Tuesday, July 3, 2012

Life's a little different for people living in enclaves

Location: Southwest corner of Fairfield
Population: About 2,000
Settled: About 1640
Area: about 2.5 square miles

Formerly called Mill River, the village of Southport is among the oldest in New England. It was settled after the Great Swamp Fight of 1637, the last battle of the Pequot War. According an account by Capt. John Mason, it ended with about 180 Pequots being taken as captives. Whatever became of them isn't clear, although their fate was likely a grim one at best.
"The Pequot War was a very grisly episode in Connecticut's history," said Elizabeth Rose, a historian at the Fairfield Museum and History Center. Mill River prospered after that, Rose said, becoming the home to sea captains and merchants.
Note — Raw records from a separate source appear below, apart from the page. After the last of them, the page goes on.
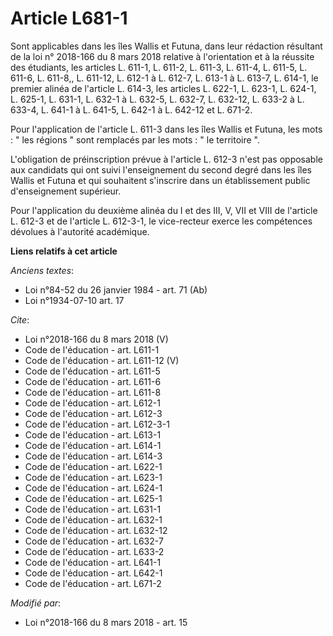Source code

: # Article L681-1

Sont applicables dans les îles Wallis et Futuna, dans leur rédaction résultant de la loi n° 2018-166 du 8 mars 2018 relative
à l'orientation et à la réussite des étudiants, les articles L. 611-1, L. 611-2, L. 611-3, L. 611-4, 
L. 611-5, L. 611-6, L. 611-8,, L. 611-12, L. 612-1 à L. 612-7, L. 613-1 à L. 613-7, L. 614-1, le premier alinéa de l'article
L. 614-3, les articles L. 622-1, L. 623-1, L. 624-1, L. 625-1, L. 631-1, L. 632-1 à L. 632-5, L. 632-7, L. 632-12, L. 633-2 à
L. 633-4, L. 641-1 à L. 641-5, L. 642-1 à L. 642-12 et L. 671-2. 

Pour l'application de l'article L. 611-3 dans les îles Wallis et Futuna, les mots : " les régions " sont remplacés par les
mots : " le territoire ". 

L'obligation de préinscription prévue à l'article L. 612-3 n'est pas opposable aux candidats qui ont suivi l'enseignement du
second degré dans les îles Wallis et Futuna et qui souhaitent s'inscrire dans un établissement public d'enseignement
supérieur. 

Pour l'application du deuxième alinéa du I et des III, V, VII et VIII de l'article L. 612-3 et de l'article L. 612-3-1, le
vice-recteur exerce les compétences dévolues à l'autorité académique.

**Liens relatifs à cet article**

_Anciens textes_:

  - Loi n°84-52 du 26 janvier 1984 - art. 71 (Ab)
  - Loi n°1934-07-10 art. 17

_Cite_:

  - Loi n°2018-166 du 8 mars 2018 (V)
  - Code de l'éducation - art. L611-1
  - Code de l'éducation - art. L611-12 (V)
  - Code de l'éducation - art. L611-5
  - Code de l'éducation - art. L611-6
  - Code de l'éducation - art. L611-8
  - Code de l'éducation - art. L612-1
  - Code de l'éducation - art. L612-3
  - Code de l'éducation - art. L612-3-1
  - Code de l'éducation - art. L613-1
  - Code de l'éducation - art. L614-1
  - Code de l'éducation - art. L614-3
  - Code de l'éducation - art. L622-1
  - Code de l'éducation - art. L623-1
  - Code de l'éducation - art. L624-1
  - Code de l'éducation - art. L625-1
  - Code de l'éducation - art. L631-1
  - Code de l'éducation - art. L632-1
  - Code de l'éducation - art. L632-12
  - Code de l'éducation - art. L632-7
  - Code de l'éducation - art. L633-2
  - Code de l'éducation - art. L641-1
  - Code de l'éducation - art. L642-1
  - Code de l'éducation - art. L671-2

_Modifié par_:

  - Loi n°2018-166 du 8 mars 2018 - art. 15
By the mid 1800s, there was an attempt made at breaking away from Fairfield -- spurred on Bridgeport's successful split from Fairfield and Stratford in 1836.
By about 1830, Mill River had changed its name to Southport, and for about two decades it was an official borough, run by a panel of burgesses. But the effort to split from Fairfield ran out of steam, and in 1854, the burgesses agreed to disband altogether.
As it has been since the early 1800s, Southport is home to the prosperous.
Wealthy, yes, but cutting edge? No.
The epicenter of the village is the Spic & Span Market, where owners Gregory and Lori Peck, both lifetime local people, run what might be described as a combination general store, delicatessen and grocery, with a little bit of a bodega tossed in for good measure.
"When we got the new scanning cash registers, everyone complained," said Lori Peck.
Indeed, when the movie "Revolutionary Road" was filmed there in 2007, there weren't a lot of changes that had to be made to either the market nor the corner of Pequot Avenue and Main Street, where it's located. The market's been there since 1928; the Pecks have owned it for the last three decades. Customers have included such bold-face types as Robert Ludlum, Don Imus, Marlo Thomas, Phil Donahue and the late Jason Robards.
"We have very loyal customers, and some of them have been coming here since they were kids. Now, we're seeing their grandchildren.
It's also one of the few retail establishments with charge accounts. No, not the kind with plastic magnetic-stripe cards. The kind where you tell the girl at the cash register your name, and you're sent a bill at the end of the month.